▶ _Description of the task_: Lines containing the word "plus" are to be copied from the data below.

START Listed records

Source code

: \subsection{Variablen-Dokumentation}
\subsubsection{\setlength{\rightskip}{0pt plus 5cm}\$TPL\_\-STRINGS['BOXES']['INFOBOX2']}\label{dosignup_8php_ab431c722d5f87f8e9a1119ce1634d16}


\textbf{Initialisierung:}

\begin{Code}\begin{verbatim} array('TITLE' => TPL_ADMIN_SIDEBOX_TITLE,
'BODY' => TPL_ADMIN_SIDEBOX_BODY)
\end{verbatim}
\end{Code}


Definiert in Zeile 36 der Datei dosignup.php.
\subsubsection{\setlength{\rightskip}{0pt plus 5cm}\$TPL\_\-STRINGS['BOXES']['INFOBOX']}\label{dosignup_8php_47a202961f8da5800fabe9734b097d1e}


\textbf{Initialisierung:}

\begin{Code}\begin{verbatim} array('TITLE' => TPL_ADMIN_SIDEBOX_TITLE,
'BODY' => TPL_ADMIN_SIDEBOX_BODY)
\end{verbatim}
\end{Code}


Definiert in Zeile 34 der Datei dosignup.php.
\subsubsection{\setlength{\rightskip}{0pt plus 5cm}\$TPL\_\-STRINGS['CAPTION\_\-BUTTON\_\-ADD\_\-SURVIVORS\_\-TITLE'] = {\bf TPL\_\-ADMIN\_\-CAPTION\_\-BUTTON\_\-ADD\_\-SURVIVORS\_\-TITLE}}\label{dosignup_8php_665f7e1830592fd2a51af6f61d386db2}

END Listed records

▶ _Answer to this exercise_:
\subsubsection{\setlength{\rightskip}{0pt plus 5cm}\$TPL\_\-STRINGS['BOXES']['INFOBOX2']}\label{dosignup_8php_ab431c722d5f87f8e9a1119ce1634d16}
\subsubsection{\setlength{\rightskip}{0pt plus 5cm}\$TPL\_\-STRINGS['BOXES']['INFOBOX']}\label{dosignup_8php_47a202961f8da5800fabe9734b097d1e}
\subsubsection{\setlength{\rightskip}{0pt plus 5cm}\$TPL\_\-STRINGS['CAPTION\_\-BUTTON\_\-ADD\_\-SURVIVORS\_\-TITLE'] = {\bf TPL\_\-ADMIN\_\-CAPTION\_\-BUTTON\_\-ADD\_\-SURVIVORS\_\-TITLE}}\label{dosignup_8php_665f7e1830592fd2a51af6f61d386db2}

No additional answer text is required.